Task directions ▸
Repeat the data word for word and skip the pictures.
*** Provided records ***
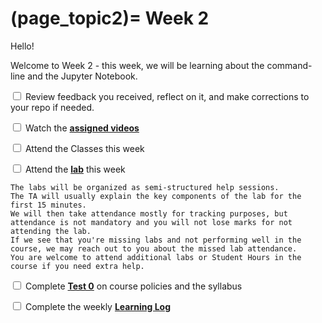 (page_topic2)=
Week 2
=======================

Hello!

Welcome to Week 2 - this week, we will be learning about the command-line and the Jupyter Notebook.

<label><input type="checkbox" id="week02_task1" class="box"> Review feedback you received, reflect on it, and make corrections to your repo if needed. </input></label>

<label><input type="checkbox" id="week02_task2" class="box"> Watch the **[assigned videos](videos.md)**</input></label>

<label><input type="checkbox" id="week02_task3" class="box"> Attend the Classes this week </input></label>

<label><input type="checkbox" id="week02_task4" class="box"> Attend the **[lab](lab/README.md)** this week</input></label>

```{tip}
The labs will be organized as semi-structured help sessions.
The TA will usually explain the key components of the lab for the first 15 minutes.
We will then take attendance mostly for tracking purposes, but attendance is not mandatory and you will not lose marks for not attending the lab.
If we see that you're missing labs and not performing well in the course, we may reach out to you about the missed lab attendance.
You are welcome to attend additional labs or Student Hours in the course if you need extra help.
```

<label><input type="checkbox" id="week02_task5" class="box"> Complete **[Test 0](test0.md)** on course policies and the syllabus</input></label>

<label><input type="checkbox" id="week02_task6" class="box"> Complete the weekly **[Learning Log](log.md)**</input></label>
***
Written response ▸
 (page_topic2)=
Week 2
=======================

Hello!

Welcome to Week 2 - this week, we will be learning about the command-line and the Jupyter Notebook.

<label><input type="checkbox" id="week02_task1" class="box"> Review feedback you received, reflect on it, and make corrections to your repo if needed. </input></label>

<label><input type="checkbox" id="week02_task2" class="box"> Watch the **[assigned videos](videos.md)**</input></label>

<label><input type="checkbox" id="week02_task3" class="box"> Attend the Classes this week </input></label>

<label><input type="checkbox" id="week02_task4" class="box"> Attend the **[lab](lab/README.md)** this week</input></label>

```{tip}
The labs will be organized as semi-structured help sessions.
The TA will usually explain the key components of the lab for the first 15 minutes.
We will then take attendance mostly for tracking purposes, but attendance is not mandatory and you will not lose marks for not attending the lab.
If we see that you're missing labs and not performing well in the course, we may reach out to you about the missed lab attendance.
You are welcome to attend additional labs or Student Hours in the course if you need extra help.
```

<label><input type="checkbox" id="week02_task5" class="box"> Complete **[Test 0](test0.md)** on course policies and the syllabus</input></label>

<label><input type="checkbox" id="week02_task6" class="box"> Complete the weekly **[Learning Log](log.md)**</input></label>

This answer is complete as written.